TASK TO CARRY OUT —
Each line of the records that holds "onto" should be shown in full.
◇ ◇ ◇
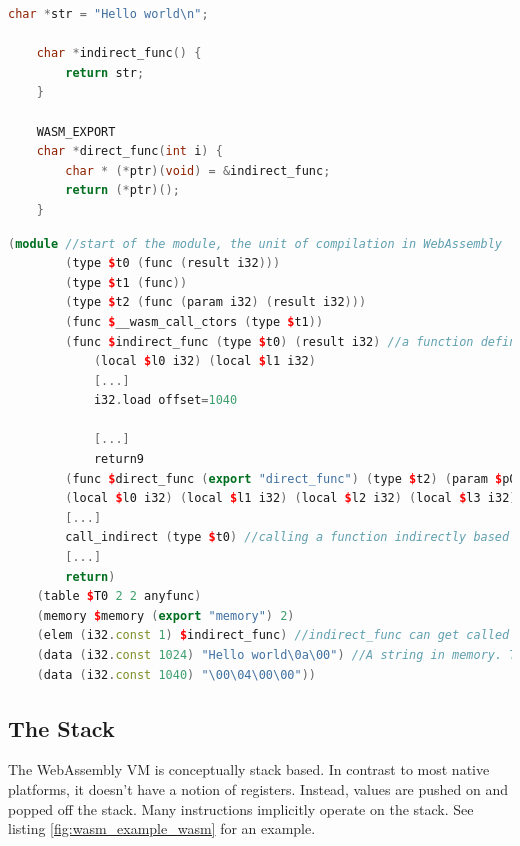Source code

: \documentclass[sigconf]{acmart}
\begin{document}
\begin{lstlisting}[language=C++, caption={A C program, which, when compiled without optimizations, gets translated to the code in Observe \ref{fig:wasm_example_wasm}.}, label=fig:wasm_example_c]
	char *str = "Hello world\n";

	char *indirect_func() {
		return str;
	}

	WASM_EXPORT
	char *direct_func(int i) { 
		char * (*ptr)(void) = &indirect_func;
		return (*ptr)();
	} 
\end{lstlisting}

\begin{lstlisting}[language=C++, caption={The C program in listing \ref{fig:wasm_example_c} gets compiled to this WebAssembly program (with uninteresting parts removed). Observe the indirect call, function table and memory region.}, label={fig:wasm_example_wasm}]
	(module //start of the module, the unit of compilation in WebAssembly
		(type $t0 (func (result i32)))
		(type $t1 (func))
		(type $t2 (func (param i32) (result i32)))
		(func $__wasm_call_ctors (type $t1))
		(func $indirect_func (type $t0) (result i32) //a function definition
			(local $l0 i32) (local $l1 i32)
			[...]
			i32.load offset=1040
			
			[...]
			return9
		(func $direct_func (export "direct_func") (type $t2) (param $p0 i32) (result i32)
		(local $l0 i32) (local $l1 i32) (local $l2 i32) (local $l3 i32) (local $l4 i32) (local $l5 i32) (local $l6 i32) (local $l7 i32)
		[...]
		call_indirect (type $t0) //calling a function indirectly based on the index pushed onto the stack
		[...]
		return)
	(table $T0 2 2 anyfunc)
	(memory $memory (export "memory") 2) 
	(elem (i32.const 1) $indirect_func) //indirect_func can get called indirectly by pushing '1' onto the stack 
	(data (i32.const 1024) "Hello world\0a\00") //A string in memory. There exists no constant storage in WebAssembly.
	(data (i32.const 1040) "\00\04\00\00"))
\end{lstlisting}

\subsection{The Stack}
\label{sec:wasm_stack}
The WebAssembly VM is conceptually stack based. In contrast to most native platforms, it doesn't have a notion of registers. Instead, values are pushed on and popped off the stack. Many instructions implicitly operate on the stack. See listing \ref{fig:wasm_example_wasm} for an example.
\end{document}
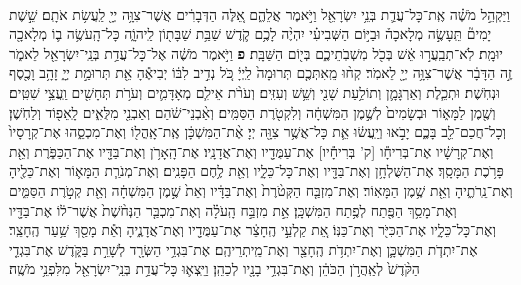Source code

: \documentclass[twoside, openany, parskip=half, 11pt]{book}
\begin{document}
\begin{footnotesize}
\begin{multicols}{2}
\\
 וַיַּקְהֵ֣ל מֹשֶׁ֗ה אֶֽת־כָּל־עֲדַ֛ת בְּנֵ֥י יִשְׂרָאֵ֖ל וַיֹּ֣אמֶר אֲלֵהֶ֑ם אֵ֚לֶּה הַדְּבָרִ֔ים אֲשֶׁר־צִוָּ֥ה יְיָ֖ לַֽעֲשׂ֥ת אֹתָֽם׃ שֵׁ֣שֶׁת יָמִים֘ תֵּֽעָשֶׂ֣ה מְלָאכָה֒ וּבַיּ֣וֹם הַשְּׁבִיעִ֗י יִהְיֶ֨ה לָכֶ֥ם קֹ֛דֶשׁ שַׁבַּ֥ת שַׁבָּת֖וֹן לַֽיהוָֹ֑ה כָּל־הָֽעֹשֶׂ֥ה ב֛וֹ מְלָאכָ֖ה יוּמָֽת׃ לֹֽא־תְבַֽעֲר֣וּ אֵ֔שׁ בְּכֹ֖ל מֽשְׁבֹֽתֵיכֶ֑ם בְּי֖וֹם הַשַּׁבָּֽת׃ \textbf{פ} 
וַיֹּ֣אמֶר מֹשֶׁ֔ה אֶל־כָּל־עֲדַ֥ת בְּנֵֽי־יִשְׂרָאֵ֖ל לֵאמֹ֑ר זֶ֣ה הַדָּבָ֔ר אֲשֶׁר־צִוָּ֥ה יְיָ֖ לֵאמֹֽר׃ קְח֨וּ מֵֽאִתְּכֶ֤ם תְּרוּמָה֙ לַֽיְיָ֔ כֹּ֚ל נְדִ֣יב לִבּ֔וֹ יְבִיאֶ֕הָ אֵ֖ת תְּרוּמַ֣ת יְיָ֑ זָהָ֥ב וָכֶ֖סֶף וּנְחֹֽשֶׁת׃ וּתְכֵ֧לֶת וְאַרְגָּמָ֛ן וְתוֹלַ֥עַת שָׁנִ֖י וְשֵׁ֥שׁ וְעִזִּֽים׃ וְעֹרֹ֨ת אֵילִ֧ם מְאָדָּמִ֛ים וְעֹרֹ֥ת תְּחָשִׁ֖ים וַֽעֲצֵ֥י שִׁטִּֽים׃ וְשֶׁ֖מֶן לַמָּא֑וֹר וּבְשָׂמִים֙ לְשֶׁ֣מֶן הַמִּשְׁחָ֔ה וְלִקְטֹ֖רֶת הַסַּמִּֽים׃ וְאַ֨בְנֵי־שֹׁ֔הַם וְאַבְנֵ֖י מִלֻּאִ֑ים לָֽאֵפ֖וֹד וְלַחֹֽשֶׁן׃ וְכָל־חֲכַם־לֵ֖ב בָּכֶ֑ם יָבֹ֣אוּ וְיַֽעֲשׂ֔וּ אֵ֛ת כָּל־אֲשֶׁ֥ר צִוָּ֖ה יְיָ׃ 
אֶ֨ת־הַמִּשְׁכָּ֔ן אֶֽת־אָֽהֳל֖וֹ וְאֶת־מִכְסֵ֑הוּ אֶת־קְרָסָיו֙ וְאֶת־קְרָשָׁ֔יו אֶת־בְּרִיחָ֕ו [ק' בְּרִיחָ֕יו] אֶת־עַמֻּדָ֖יו וְאֶת־אֲדָנָֽיו׃ אֶת־הָֽאָרֹ֥ן וְאֶת־בַּדָּ֖יו אֶת־הַכַּפֹּ֑רֶת וְאֵ֖ת פָּרֹ֥כֶת הַמָּסָֽךְ׃ אֶת־הַשֻּׁלְחָ֥ן וְאֶת־בַּדָּ֖יו וְאֶת־כָּל־כֵּלָ֑יו וְאֵ֖ת לֶ֥חֶם הַפָּנִֽים׃ וְאֶת־מְנֹרַ֧ת הַמָּא֛וֹר וְאֶת־כֵּלֶ֖יהָ וְאֶת־נֵֽרֹתֶ֑יהָ וְאֵ֖ת שֶׁ֥מֶן הַמָּאֽוֹר׃ וְאֶת־מִזְבַּ֤ח הַקְּטֹ֨רֶת֙ וְאֶת־בַּדָּ֔יו וְאֵת֙ שֶׁ֣מֶן הַמִּשְׁחָ֔ה וְאֵ֖ת קְטֹ֣רֶת הַסַּמִּ֑ים וְאֶת־מָסַ֥ךְ הַפֶּ֖תַח לְפֶ֥תַח הַמִּשְׁכָּֽן׃ אֵ֣ת מִזְבַּ֣ח הָֽעֹלָ֗ה וְאֶת־מִכְבַּ֤ר הַנְּחֹ֨שֶׁת֙ אֲשֶׁר־ל֔וֹ אֶת־בַּדָּ֖יו וְאֶת־כָּל־כֵּלָ֑יו אֶת־הַכִּיֹּ֖ר וְאֶת־כַּנּֽוֹ׃ אֵ֚ת קַלְעֵ֣י הֶֽחָצֵ֔ר אֶת־עַמֻּדָ֖יו וְאֶת־אֲדָנֶ֑יהָ וְאֵ֕ת מָסַ֖ךְ שַׁ֥עַר הֶֽחָצֵֽר׃ אֶת־יִתְדֹ֧ת הַמִּשְׁכָּ֛ן וְאֶת־יִתְדֹ֥ת הֶֽחָצֵ֖ר וְאֶת־מֵֽיתְרֵיהֶֽם׃ אֶת־בִּגְדֵ֥י הַשְּׂרָ֖ד לְשָׁרֵ֣ת בַּקֹּ֑דֶשׁ אֶת־בִּגְדֵ֤י הַקֹּ֨דֶשׁ֙ לְאַֽהֲרֹ֣ן הַכֹּהֵ֔ן וְאֶת־בִּגְדֵ֥י בָנָ֖יו לְכַהֵֽן׃ וַיֵּֽצְא֛וּ כָּל־עֲדַ֥ת בְּנֵֽי־יִשְׂרָאֵ֖ל מִלִּפְנֵ֥י מֹשֶֽׁה׃


\end{multicols}
\end{footnotesize}
\end{document}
◇ ◇ ◇
EXERCISE SOLUTION —
		call_indirect (type $t0) //calling a function indirectly based on the index pushed onto the stack
	(elem (i32.const 1) $indirect_func) //indirect_func can get called indirectly by pushing '1' onto the stack 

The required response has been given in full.